Por la forma en la que se comportan, todo indica que acabó la luna de miel entre AMLO y los gobernadores

Alfredo González / A fuego lento / Heraldo de México
Alfredo González / A fuego lento / Heraldo de México

Los mandatarios panistas, priistas y perredistas se quedaron sin guías morales y los acercamientos que en su momento tuvieron con el equipo de transición de AMLO de poco o nada han servido.

Casos excepcionales, como el del chiapaneco Manuel Velasco, han logrado afianzar las alianzas que tejieron con el Presidente electo.

De ahí en fuera, todos los demás se quedaron en la orfandad. La vida les cambió después del 1 de julio.

Hasta antes del lunes pasado, previo a la segunda reunión de la Conago con Andrés Manuel, todo parecía caminar en armonía, por lo menos con los mandatarios del PRI.

Sin embargo, esa percepción cambió en el momento en que sus 14 gobernadores emitieron un pronunciamiento pidiendo explicaciones sobre las medidas que tomará el tabasqueño. Seremos una oposición constructiva: receptiva a los planteamientos del gobierno, pero propositiva respecto de los asuntos prioritarios para nuestros estados y para el país.

Eso que plantearon después de la reunión de la Conago era la introducción a un mensaje que más bien se leyó como exigencia. Pidieron a AMLO conocer el detalle de varias propuestas, sobre todo los alcances y facultades de los superdelegados estatales.
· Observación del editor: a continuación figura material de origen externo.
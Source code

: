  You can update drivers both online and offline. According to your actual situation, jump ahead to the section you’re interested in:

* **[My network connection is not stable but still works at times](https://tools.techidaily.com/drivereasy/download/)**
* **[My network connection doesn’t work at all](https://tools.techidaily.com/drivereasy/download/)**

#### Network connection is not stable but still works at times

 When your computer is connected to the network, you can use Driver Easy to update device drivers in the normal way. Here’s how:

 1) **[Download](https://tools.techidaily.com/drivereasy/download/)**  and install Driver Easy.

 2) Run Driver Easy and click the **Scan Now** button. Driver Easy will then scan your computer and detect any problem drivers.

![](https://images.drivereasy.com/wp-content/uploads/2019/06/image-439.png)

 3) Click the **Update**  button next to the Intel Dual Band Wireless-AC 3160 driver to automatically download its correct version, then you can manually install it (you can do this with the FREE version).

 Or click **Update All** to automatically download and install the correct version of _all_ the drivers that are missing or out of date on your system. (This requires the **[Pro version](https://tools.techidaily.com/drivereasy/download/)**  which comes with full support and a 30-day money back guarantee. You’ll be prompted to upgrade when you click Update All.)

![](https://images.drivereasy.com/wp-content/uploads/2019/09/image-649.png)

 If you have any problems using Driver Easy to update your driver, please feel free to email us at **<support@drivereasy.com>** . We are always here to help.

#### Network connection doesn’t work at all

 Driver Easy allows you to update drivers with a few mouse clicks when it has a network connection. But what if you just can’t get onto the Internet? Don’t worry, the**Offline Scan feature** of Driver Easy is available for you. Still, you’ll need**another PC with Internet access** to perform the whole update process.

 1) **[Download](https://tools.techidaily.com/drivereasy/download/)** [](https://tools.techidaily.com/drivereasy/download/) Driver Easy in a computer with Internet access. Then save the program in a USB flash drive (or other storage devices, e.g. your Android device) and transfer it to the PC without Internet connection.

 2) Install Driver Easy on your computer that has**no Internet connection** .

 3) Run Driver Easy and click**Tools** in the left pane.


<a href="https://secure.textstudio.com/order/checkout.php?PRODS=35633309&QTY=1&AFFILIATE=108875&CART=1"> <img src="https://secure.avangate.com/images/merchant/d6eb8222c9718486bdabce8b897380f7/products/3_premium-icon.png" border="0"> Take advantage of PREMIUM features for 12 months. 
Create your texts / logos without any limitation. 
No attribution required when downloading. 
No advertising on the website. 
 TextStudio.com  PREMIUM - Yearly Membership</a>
El pacto federal no conoce autoridades intermedias. Y nunca sustituirán a las autoridades democráticamente electas, tampoco enfrentándolas, le dijeron. Como en política la forma es fondo, no se escuchó decir una sola palabra a AMLO, pero en la foto oficial del evento dio de qué hablar.
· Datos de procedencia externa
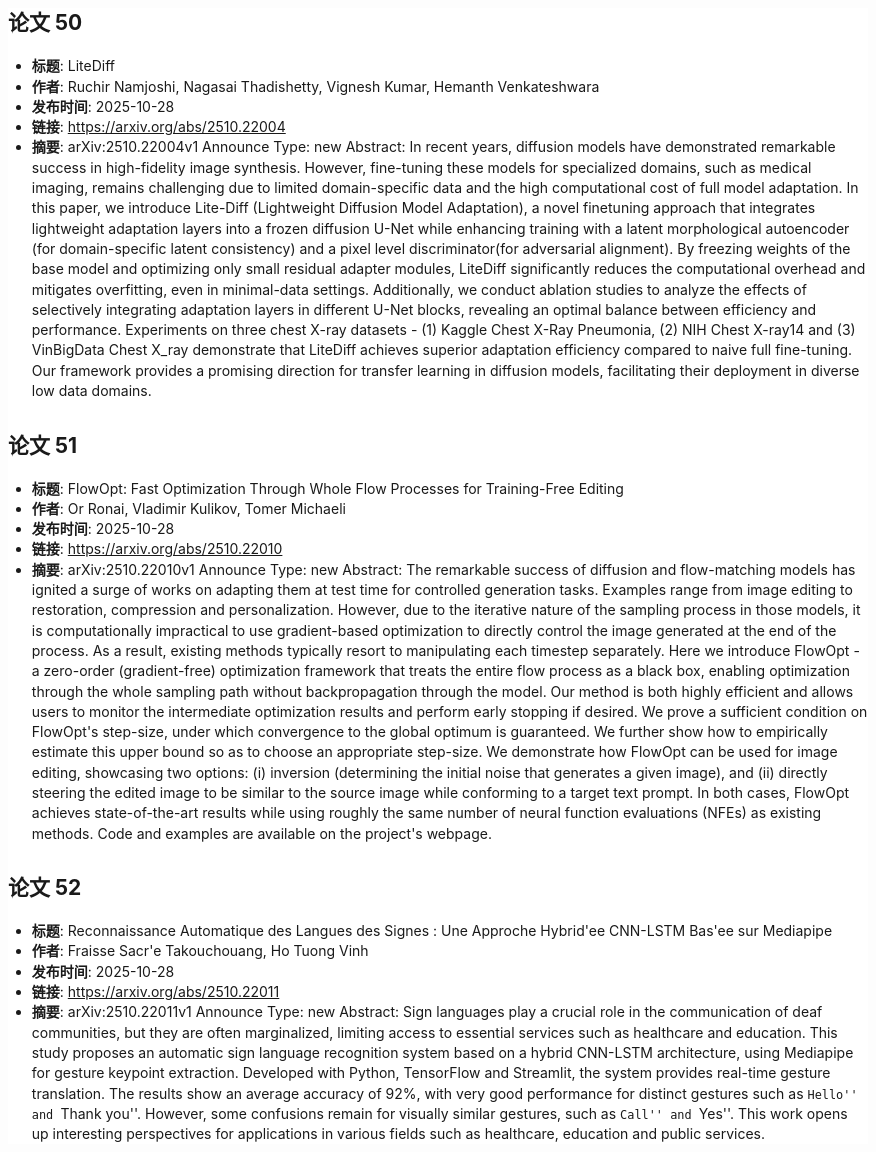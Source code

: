 ## 论文 50
- **标题**: LiteDiff
- **作者**: Ruchir Namjoshi, Nagasai Thadishetty, Vignesh Kumar, Hemanth Venkateshwara
- **发布时间**: 2025-10-28
- **链接**: https://arxiv.org/abs/2510.22004
- **摘要**: arXiv:2510.22004v1 Announce Type: new  Abstract: In recent years, diffusion models have demonstrated remarkable success in high-fidelity image synthesis. However, fine-tuning these models for specialized domains, such as medical imaging, remains challenging due to limited domain-specific data and the high computational cost of full model adaptation. In this paper, we introduce Lite-Diff (Lightweight Diffusion Model Adaptation), a novel finetuning approach that integrates lightweight adaptation layers into a frozen diffusion U-Net while enhancing training with a latent morphological autoencoder (for domain-specific latent consistency) and a pixel level discriminator(for adversarial alignment). By freezing weights of the base model and optimizing only small residual adapter modules, LiteDiff significantly reduces the computational overhead and mitigates overfitting, even in minimal-data settings. Additionally, we conduct ablation studies to analyze the effects of selectively integrating adaptation layers in different U-Net blocks, revealing an optimal balance between efficiency and performance. Experiments on three chest X-ray datasets - (1) Kaggle Chest X-Ray Pneumonia, (2) NIH Chest X-ray14 and (3) VinBigData Chest X_ray demonstrate that LiteDiff achieves superior adaptation efficiency compared to naive full fine-tuning. Our framework provides a promising direction for transfer learning in diffusion models, facilitating their deployment in diverse low data domains.

## 论文 51
- **标题**: FlowOpt: Fast Optimization Through Whole Flow Processes for Training-Free Editing
- **作者**: Or Ronai, Vladimir Kulikov, Tomer Michaeli
- **发布时间**: 2025-10-28
- **链接**: https://arxiv.org/abs/2510.22010
- **摘要**: arXiv:2510.22010v1 Announce Type: new  Abstract: The remarkable success of diffusion and flow-matching models has ignited a surge of works on adapting them at test time for controlled generation tasks. Examples range from image editing to restoration, compression and personalization. However, due to the iterative nature of the sampling process in those models, it is computationally impractical to use gradient-based optimization to directly control the image generated at the end of the process. As a result, existing methods typically resort to manipulating each timestep separately. Here we introduce FlowOpt - a zero-order (gradient-free) optimization framework that treats the entire flow process as a black box, enabling optimization through the whole sampling path without backpropagation through the model. Our method is both highly efficient and allows users to monitor the intermediate optimization results and perform early stopping if desired. We prove a sufficient condition on FlowOpt's step-size, under which convergence to the global optimum is guaranteed. We further show how to empirically estimate this upper bound so as to choose an appropriate step-size. We demonstrate how FlowOpt can be used for image editing, showcasing two options: (i) inversion (determining the initial noise that generates a given image), and (ii) directly steering the edited image to be similar to the source image while conforming to a target text prompt. In both cases, FlowOpt achieves state-of-the-art results while using roughly the same number of neural function evaluations (NFEs) as existing methods. Code and examples are available on the project's webpage.

## 论文 52
- **标题**: Reconnaissance Automatique des Langues des Signes : Une Approche Hybrid\'ee CNN-LSTM Bas\'ee sur Mediapipe
- **作者**: Fraisse Sacr\'e Takouchouang, Ho Tuong Vinh
- **发布时间**: 2025-10-28
- **链接**: https://arxiv.org/abs/2510.22011
- **摘要**: arXiv:2510.22011v1 Announce Type: new  Abstract: Sign languages play a crucial role in the communication of deaf communities, but they are often marginalized, limiting access to essential services such as healthcare and education. This study proposes an automatic sign language recognition system based on a hybrid CNN-LSTM architecture, using Mediapipe for gesture keypoint extraction. Developed with Python, TensorFlow and Streamlit, the system provides real-time gesture translation. The results show an average accuracy of 92\%, with very good performance for distinct gestures such as ``Hello'' and ``Thank you''. However, some confusions remain for visually similar gestures, such as ``Call'' and ``Yes''. This work opens up interesting perspectives for applications in various fields such as healthcare, education and public services.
En el palacio de gobierno de Sonora, por ejemplo, se dijo que AMLO ordenó enviar hasta el fondo de la foto con gobernadores a la priista Claudia Pavlovich.

La razón había sido el resentimiento que provocaron en Andrés Manuel las reformas constitucionales que la gobernadora de Sonora impulsó en su congreso para ampliar su poder de veto. Esta decisión, dijeron, podría costarle más que perder la primera fila en futuras reuniones.
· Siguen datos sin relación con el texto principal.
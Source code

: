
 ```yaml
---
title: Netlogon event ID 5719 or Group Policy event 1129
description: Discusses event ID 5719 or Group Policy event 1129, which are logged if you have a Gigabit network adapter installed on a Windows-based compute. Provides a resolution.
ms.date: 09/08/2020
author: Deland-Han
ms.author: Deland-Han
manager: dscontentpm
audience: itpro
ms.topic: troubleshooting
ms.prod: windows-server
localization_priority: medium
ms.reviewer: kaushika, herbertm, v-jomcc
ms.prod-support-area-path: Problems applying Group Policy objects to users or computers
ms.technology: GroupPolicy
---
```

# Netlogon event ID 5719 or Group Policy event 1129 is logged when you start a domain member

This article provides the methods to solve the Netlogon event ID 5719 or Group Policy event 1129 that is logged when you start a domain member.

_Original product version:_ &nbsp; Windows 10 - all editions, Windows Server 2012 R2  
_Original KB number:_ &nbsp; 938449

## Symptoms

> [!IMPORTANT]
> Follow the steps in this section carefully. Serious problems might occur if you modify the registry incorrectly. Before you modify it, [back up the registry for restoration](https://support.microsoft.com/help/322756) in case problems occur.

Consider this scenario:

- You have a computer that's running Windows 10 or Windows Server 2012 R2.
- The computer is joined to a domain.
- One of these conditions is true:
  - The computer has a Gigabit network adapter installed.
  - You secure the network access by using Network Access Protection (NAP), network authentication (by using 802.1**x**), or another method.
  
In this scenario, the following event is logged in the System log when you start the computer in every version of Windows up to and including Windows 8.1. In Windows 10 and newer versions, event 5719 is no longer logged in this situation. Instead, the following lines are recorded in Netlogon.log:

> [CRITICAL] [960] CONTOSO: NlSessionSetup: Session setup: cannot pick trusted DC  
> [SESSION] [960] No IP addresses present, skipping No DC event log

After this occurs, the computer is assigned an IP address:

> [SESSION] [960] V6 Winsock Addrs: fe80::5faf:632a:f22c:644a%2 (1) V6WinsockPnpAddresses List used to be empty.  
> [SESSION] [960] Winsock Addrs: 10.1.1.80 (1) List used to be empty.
Los panistas también andan por la calle de la amargura. La mayoría está más ocupado en hacerle la vida de cuadritos a Ricardo Anaya y a su escudero Damián Zepeda, que en atender sus estados. Los gobernadores de Querétaro, Aguascalientes, Durango, Tamaulipas, Puebla, Baja California Sur, Quintana Roo y Nayarit, poco o nada han dicho sobre su relación con AMLO. Su prioridad es quitar el control del partido a Anaya, con todo y que la mayoría de ellos perdió las elecciones.

No sólo eso, en términos de peso real, sólo representan 16% del padrón panista de todo el país. Por esa razón, aseguran que no es factor de preocupación para la dirigencia del PAN y mucho menos para Andrés Manuel.

Éstas son sólo unas pinceladas de la nueva realidad de los otrora amos y señores de los estados. Lo que les espera no es un día de campo.

Y como dice el filósofo… Nomeacuerdo: La realidad es aquello que, cuando uno deja de creer en ello, no desaparece.